Dilan Sarıyarlıoğlu (21) / Fizyoterapi ve Rehabilitasyon: SosyalBen Vakfı ile birlikte 3 yılda 10 sahaya giderek yüzlerce çocukla atölye yapabilme imkanı buldum, gönüllülüğümün bir yıllık sürecinde ise Ar-Ge liderliği yaparak kendi bulunduğum toplulukta saha çalışmaları düzenledik. SosyalBen Vakfı gönüllülüğün ne olduğunu tam olarak anlayabildiğim ve deneyimleyebildiğim bir platform bu yüzden benim için vakıf ve yaptığımız işler çok özel.

Gelecek vaad eden genç lider: Ece Çiftçi

Uluslararası birçok ödüle layık görüldünüz. Türkiye’yi ve kadınları bu tarz platformlarda temsil etmek nasıl bir duygu?

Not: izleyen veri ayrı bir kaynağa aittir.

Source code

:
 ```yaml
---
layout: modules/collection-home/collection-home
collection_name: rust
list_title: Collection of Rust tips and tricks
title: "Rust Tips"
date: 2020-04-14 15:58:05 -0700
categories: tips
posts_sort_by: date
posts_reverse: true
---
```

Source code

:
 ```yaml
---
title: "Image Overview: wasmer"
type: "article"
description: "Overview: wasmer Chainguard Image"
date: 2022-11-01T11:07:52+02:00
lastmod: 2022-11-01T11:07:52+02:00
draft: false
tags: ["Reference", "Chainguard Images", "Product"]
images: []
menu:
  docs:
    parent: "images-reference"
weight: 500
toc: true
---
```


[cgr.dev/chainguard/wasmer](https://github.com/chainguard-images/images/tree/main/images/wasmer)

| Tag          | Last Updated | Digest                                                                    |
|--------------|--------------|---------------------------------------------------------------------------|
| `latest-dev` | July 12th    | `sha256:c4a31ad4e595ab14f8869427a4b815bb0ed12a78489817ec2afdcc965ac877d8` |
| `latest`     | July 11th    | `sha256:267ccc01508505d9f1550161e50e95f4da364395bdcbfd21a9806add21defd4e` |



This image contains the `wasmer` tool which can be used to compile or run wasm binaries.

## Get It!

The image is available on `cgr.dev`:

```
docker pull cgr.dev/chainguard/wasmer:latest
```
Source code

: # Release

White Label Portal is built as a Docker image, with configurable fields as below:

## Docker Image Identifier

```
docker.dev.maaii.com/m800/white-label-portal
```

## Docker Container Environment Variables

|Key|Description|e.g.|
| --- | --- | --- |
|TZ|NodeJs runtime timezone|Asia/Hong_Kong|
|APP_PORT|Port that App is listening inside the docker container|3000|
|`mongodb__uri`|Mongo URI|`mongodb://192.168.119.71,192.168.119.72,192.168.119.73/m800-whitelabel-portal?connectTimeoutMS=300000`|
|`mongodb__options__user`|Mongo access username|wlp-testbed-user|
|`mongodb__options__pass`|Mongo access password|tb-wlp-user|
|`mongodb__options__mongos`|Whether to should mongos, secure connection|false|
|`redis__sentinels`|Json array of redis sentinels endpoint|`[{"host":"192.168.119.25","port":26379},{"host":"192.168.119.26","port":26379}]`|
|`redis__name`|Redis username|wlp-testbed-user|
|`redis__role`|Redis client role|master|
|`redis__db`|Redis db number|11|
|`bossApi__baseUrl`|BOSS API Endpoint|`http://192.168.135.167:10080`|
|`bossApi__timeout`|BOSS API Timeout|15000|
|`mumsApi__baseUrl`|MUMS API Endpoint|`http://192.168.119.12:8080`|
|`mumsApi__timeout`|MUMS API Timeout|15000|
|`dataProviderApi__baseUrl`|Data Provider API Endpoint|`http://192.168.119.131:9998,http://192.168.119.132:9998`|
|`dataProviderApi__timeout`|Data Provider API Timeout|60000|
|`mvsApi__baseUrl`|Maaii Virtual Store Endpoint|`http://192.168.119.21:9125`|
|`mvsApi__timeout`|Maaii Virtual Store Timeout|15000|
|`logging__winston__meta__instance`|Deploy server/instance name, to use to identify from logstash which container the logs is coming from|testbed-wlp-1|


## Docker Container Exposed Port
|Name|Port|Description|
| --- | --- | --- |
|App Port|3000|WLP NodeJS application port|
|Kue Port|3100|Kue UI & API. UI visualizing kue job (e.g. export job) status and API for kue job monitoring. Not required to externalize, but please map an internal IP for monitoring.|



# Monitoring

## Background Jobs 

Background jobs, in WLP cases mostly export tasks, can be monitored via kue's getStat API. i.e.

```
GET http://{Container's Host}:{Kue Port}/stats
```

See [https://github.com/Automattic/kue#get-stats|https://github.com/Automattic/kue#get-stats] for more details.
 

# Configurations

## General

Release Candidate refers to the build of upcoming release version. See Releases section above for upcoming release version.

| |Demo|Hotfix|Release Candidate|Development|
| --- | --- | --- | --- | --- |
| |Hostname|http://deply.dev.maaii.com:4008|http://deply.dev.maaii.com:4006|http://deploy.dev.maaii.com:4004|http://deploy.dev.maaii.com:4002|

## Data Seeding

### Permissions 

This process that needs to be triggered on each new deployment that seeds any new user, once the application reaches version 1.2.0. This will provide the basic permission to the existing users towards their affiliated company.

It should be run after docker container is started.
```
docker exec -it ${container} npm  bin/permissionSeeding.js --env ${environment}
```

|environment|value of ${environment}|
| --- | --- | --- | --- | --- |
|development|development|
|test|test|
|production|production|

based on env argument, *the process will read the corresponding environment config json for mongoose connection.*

2016’da G-20 Zirvesi’nin alt komisyonlarından bir tanesi olan Genç Kadınlar Zirvesi’nde Almanya’da Türkiye’yi ve kadınları temsil ettim. Sonrasında Amerika Dış İşleri Bakanlığı’ndan Gelecek Vaadeden Genç Liderler ödülünü alan dünyada 10 kişiden birisi oldum. Bu ödülü alan ilk Türk oldum. İsviçre’de CransMontana’nın düzenlediği Geleceğin Yeni Liderleri ödül töreninde ödül aldım. Avrupa Parlementosu’nda konuşmacı olarak davet edildim. Bunlar beni çok motive eden konular, ülkemizi bir kadın olarak temsil etmek büyük bir sorumluluk. Bunun farkında olduğum için derin bir hazırlık yaparak bu ödül törenlerine ve konuşmalara katılıyorum. Türkiye’yi temsil eden bir ikonun mutlaka üzerimde olmasına çok özen gösteriyorum.

Peki vakıf nasıl ayakta kalıyor? 

SosyalBen Store ve SosyalBen Akademi isimli 2 alt girişimimiz bulunuyor. Store ürünleri 69 Mudo mağazasında ve e-ticaret kanallarında satılıyor. Store kârının yüzde 35’ini vakfa koyuyor. SosyalBen Akademi ile gönüllüğü eğitim kurumları, kurumsal firmalara ve bireysel öğrencilere öğretiyoruz. Danışmanlık ücretinin yüzde 45’ini vakfa kalıyor. Biz yüzde 80’lik dilimi girişimlerimizden fonluyoruz. Yüzde 20’lik dilim bağış, sponsorluk ve diğer aktivitelerden sağlanıyor.